The Complexity and Challenges of Developing Effective Epilepsy Therapies: Lessons to be Learned from Comparing Cenobamate, Carisbamate, and Padsevonil
摘要
Most of the about 30 clinically approved antiseizure medications (ASMs) have been discovered using animal seizure models. Thus, such models are commonly considered highly predictive of clinical antiseizure efficacy. However, this has recently been questioned by the apparent dichotomy in clinical antiseizure efficacy between the novel ASMs padsevonil and the alkyl-carbamate cenobamate, both of which were highly potent in a battery of acute and chronic rodent models. In this review, we analyze and compare the preclinical and clinical data for cenobamate and padsevonil, along with their proposed mechanisms of action, to identify differences between the two drugs that might have predicted the contrasting clinical outcome, as well as another alkyl-carbamate, carisbamate, which was highly effective in preclinical models but failed in clinical trials.
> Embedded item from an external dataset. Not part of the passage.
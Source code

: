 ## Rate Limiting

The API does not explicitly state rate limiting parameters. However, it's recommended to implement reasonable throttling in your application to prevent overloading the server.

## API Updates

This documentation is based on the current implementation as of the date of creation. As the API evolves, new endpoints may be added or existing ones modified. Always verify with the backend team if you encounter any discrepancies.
While padsevonil was more potent than cenobamate and carisbamate in suppressing seizures in most acute and chronic animal models, an important difference was observed in the amygdala kindling model of focal epilepsy. Cenobamate suppressed both focal and secondary generalized convulsive seizures, whereas padsevonil was less effective against focal versus generalized seizures, and carisbamate was only partially effective in amygdala kindled rats. Padsevonil was developed in a target-based, rational drug design program that combined high affinity for synaptic vesicle glycoprotein 2 (SV2) with moderate affinity at the benzodiazepine binding site of the GABAA receptor, presuming that effects at these two targets would lead to a synergistic increase in antiseizure activity. However, it failed in human trials. In contrast, cenobamate, which was discovered by a chemocentric approach and phenotypic screening, exerted impressive clinical efficacy with a high rate of seizure freedom. The amygdala kindled rat was the only preclinical model that correctly predicted the successful and unsuccessful outcomes of clinical development of cenobamate, carisbamate, and padsevonil. Hopefully, the present analysis of three ASM discovery programs with largely diverging clinical outcomes will help to better understand the complexity and challenges of ASM development.